Counter Modes and the Concrete Security of Symmetric Encryption

The following is a post on the concrete security of symmetric encryption, focused primarily on the work of Bellare, Desai, Jokipii and Rogaway [BDJR1997], which builds on prior work of Goldwasser and Micali on the notions of semantic security and ciphertext indistinguishability in a complexity theoretic setting. The [BDJR1997] work views these concepts in the context of symmetric encryption and presents the additional notions of left-or-right and real-or-random indistinguishability followed by what are in all but a single case security preserving reductions between the notions in the CPA and CCA sense.

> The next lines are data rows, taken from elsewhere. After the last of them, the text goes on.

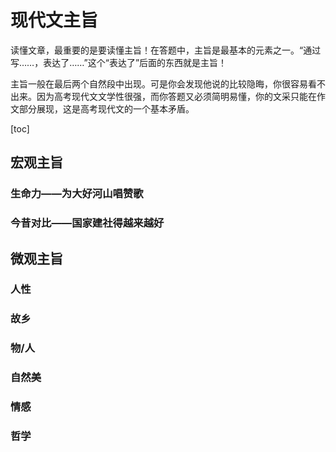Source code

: # 现代文主旨

读懂文章，最重要的是要读懂主旨！在答题中，主旨是最基本的元素之一。“通过写……，表达了……”这个“表达了”后面的东西就是主旨！

主旨一般在最后两个自然段中出现。可是你会发现他说的比较隐晦，你很容易看不出来。因为高考现代文文学性很强，而你答题又必须简明易懂，你的文采只能在作文部分展现，这是高考现代文的一个基本矛盾。

[toc]

## 宏观主旨

### 生命力——为大好河山唱赞歌

### 今昔对比——国家建社得越来越好

## 微观主旨

### 人性

### 故乡

### 物/人

### 自然美

### 情感

### 哲学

Following this [BDJR1997] provides a concrete security analysis of some of the prevalent modes of operation, of interest to us here are the counter modes. There are two such modes discussed, the $CTR$ and $XOR$ schemes, where the former is stateful counter mode whereas the latter is randomized counter mode in which the nonce $r \leftarrow \{0,1\}^{l}$ is sampled uniformly from the set of all $l$ bit strings (where $l$ is the block size of the underlying PRF in bits). Also since we are talking about counter modes that do not require the block cipher decryption operation, we’re strictly not required to consider pseudo-random permutations and treat the underlying cipher (AES) as a PRF, thereby relating the advantage of an adversary attacking the mode of operation to the PRF insecurity (the advantage of attacking AES as a PRF).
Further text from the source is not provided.